Saved data entries:
[Start of section]
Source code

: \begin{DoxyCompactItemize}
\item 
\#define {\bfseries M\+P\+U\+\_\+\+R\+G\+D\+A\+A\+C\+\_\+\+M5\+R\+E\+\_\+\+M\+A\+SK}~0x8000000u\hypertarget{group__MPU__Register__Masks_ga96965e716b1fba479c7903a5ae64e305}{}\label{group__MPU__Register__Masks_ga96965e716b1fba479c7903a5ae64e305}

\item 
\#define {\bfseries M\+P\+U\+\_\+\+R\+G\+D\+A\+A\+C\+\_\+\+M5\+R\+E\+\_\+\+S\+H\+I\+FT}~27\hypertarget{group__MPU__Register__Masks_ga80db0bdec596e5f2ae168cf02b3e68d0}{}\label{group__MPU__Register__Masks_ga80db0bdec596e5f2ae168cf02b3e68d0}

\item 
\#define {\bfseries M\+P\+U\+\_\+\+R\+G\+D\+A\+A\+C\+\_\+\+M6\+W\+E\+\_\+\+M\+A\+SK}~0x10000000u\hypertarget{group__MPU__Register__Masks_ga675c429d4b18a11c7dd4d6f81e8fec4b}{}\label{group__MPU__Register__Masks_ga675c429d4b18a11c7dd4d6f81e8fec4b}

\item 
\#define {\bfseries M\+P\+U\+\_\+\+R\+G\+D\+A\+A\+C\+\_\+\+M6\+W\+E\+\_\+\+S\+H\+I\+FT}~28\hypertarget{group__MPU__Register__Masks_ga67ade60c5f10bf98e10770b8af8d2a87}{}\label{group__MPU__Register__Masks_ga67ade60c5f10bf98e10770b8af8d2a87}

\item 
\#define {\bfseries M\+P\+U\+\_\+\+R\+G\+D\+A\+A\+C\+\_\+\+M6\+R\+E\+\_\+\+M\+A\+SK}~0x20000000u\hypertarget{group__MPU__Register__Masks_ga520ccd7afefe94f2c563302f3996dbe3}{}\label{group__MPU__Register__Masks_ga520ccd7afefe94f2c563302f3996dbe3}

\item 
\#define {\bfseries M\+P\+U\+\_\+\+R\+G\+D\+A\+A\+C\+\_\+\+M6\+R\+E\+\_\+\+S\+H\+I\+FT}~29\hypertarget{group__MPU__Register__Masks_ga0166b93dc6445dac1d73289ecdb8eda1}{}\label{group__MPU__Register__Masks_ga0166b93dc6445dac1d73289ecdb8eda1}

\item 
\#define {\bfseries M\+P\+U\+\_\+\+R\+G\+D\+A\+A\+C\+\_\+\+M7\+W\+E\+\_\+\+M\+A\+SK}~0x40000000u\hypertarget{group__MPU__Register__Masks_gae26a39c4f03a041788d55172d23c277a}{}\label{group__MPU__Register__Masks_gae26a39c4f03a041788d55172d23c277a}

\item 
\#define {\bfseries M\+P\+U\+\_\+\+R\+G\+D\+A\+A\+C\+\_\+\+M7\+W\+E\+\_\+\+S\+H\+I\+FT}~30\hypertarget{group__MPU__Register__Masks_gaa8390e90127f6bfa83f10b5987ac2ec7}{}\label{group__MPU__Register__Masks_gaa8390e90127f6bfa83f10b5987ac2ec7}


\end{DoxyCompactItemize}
[End of section]
Write the data back out verbatim.

OUTPUT FOR THIS TASK:
Source code

: \begin{DoxyCompactItemize}
\item 
\#define {\bfseries M\+P\+U\+\_\+\+R\+G\+D\+A\+A\+C\+\_\+\+M5\+R\+E\+\_\+\+M\+A\+SK}~0x8000000u\hypertarget{group__MPU__Register__Masks_ga96965e716b1fba479c7903a5ae64e305}{}\label{group__MPU__Register__Masks_ga96965e716b1fba479c7903a5ae64e305}

\item 
\#define {\bfseries M\+P\+U\+\_\+\+R\+G\+D\+A\+A\+C\+\_\+\+M5\+R\+E\+\_\+\+S\+H\+I\+FT}~27\hypertarget{group__MPU__Register__Masks_ga80db0bdec596e5f2ae168cf02b3e68d0}{}\label{group__MPU__Register__Masks_ga80db0bdec596e5f2ae168cf02b3e68d0}

\item 
\#define {\bfseries M\+P\+U\+\_\+\+R\+G\+D\+A\+A\+C\+\_\+\+M6\+W\+E\+\_\+\+M\+A\+SK}~0x10000000u\hypertarget{group__MPU__Register__Masks_ga675c429d4b18a11c7dd4d6f81e8fec4b}{}\label{group__MPU__Register__Masks_ga675c429d4b18a11c7dd4d6f81e8fec4b}

\item 
\#define {\bfseries M\+P\+U\+\_\+\+R\+G\+D\+A\+A\+C\+\_\+\+M6\+W\+E\+\_\+\+S\+H\+I\+FT}~28\hypertarget{group__MPU__Register__Masks_ga67ade60c5f10bf98e10770b8af8d2a87}{}\label{group__MPU__Register__Masks_ga67ade60c5f10bf98e10770b8af8d2a87}

\item 
\#define {\bfseries M\+P\+U\+\_\+\+R\+G\+D\+A\+A\+C\+\_\+\+M6\+R\+E\+\_\+\+M\+A\+SK}~0x20000000u\hypertarget{group__MPU__Register__Masks_ga520ccd7afefe94f2c563302f3996dbe3}{}\label{group__MPU__Register__Masks_ga520ccd7afefe94f2c563302f3996dbe3}

\item 
\#define {\bfseries M\+P\+U\+\_\+\+R\+G\+D\+A\+A\+C\+\_\+\+M6\+R\+E\+\_\+\+S\+H\+I\+FT}~29\hypertarget{group__MPU__Register__Masks_ga0166b93dc6445dac1d73289ecdb8eda1}{}\label{group__MPU__Register__Masks_ga0166b93dc6445dac1d73289ecdb8eda1}

\item 
\#define {\bfseries M\+P\+U\+\_\+\+R\+G\+D\+A\+A\+C\+\_\+\+M7\+W\+E\+\_\+\+M\+A\+SK}~0x40000000u\hypertarget{group__MPU__Register__Masks_gae26a39c4f03a041788d55172d23c277a}{}\label{group__MPU__Register__Masks_gae26a39c4f03a041788d55172d23c277a}

\item 
\#define {\bfseries M\+P\+U\+\_\+\+R\+G\+D\+A\+A\+C\+\_\+\+M7\+W\+E\+\_\+\+S\+H\+I\+FT}~30\hypertarget{group__MPU__Register__Masks_gaa8390e90127f6bfa83f10b5987ac2ec7}{}\label{group__MPU__Register__Masks_gaa8390e90127f6bfa83f10b5987ac2ec7}


\end{DoxyCompactItemize}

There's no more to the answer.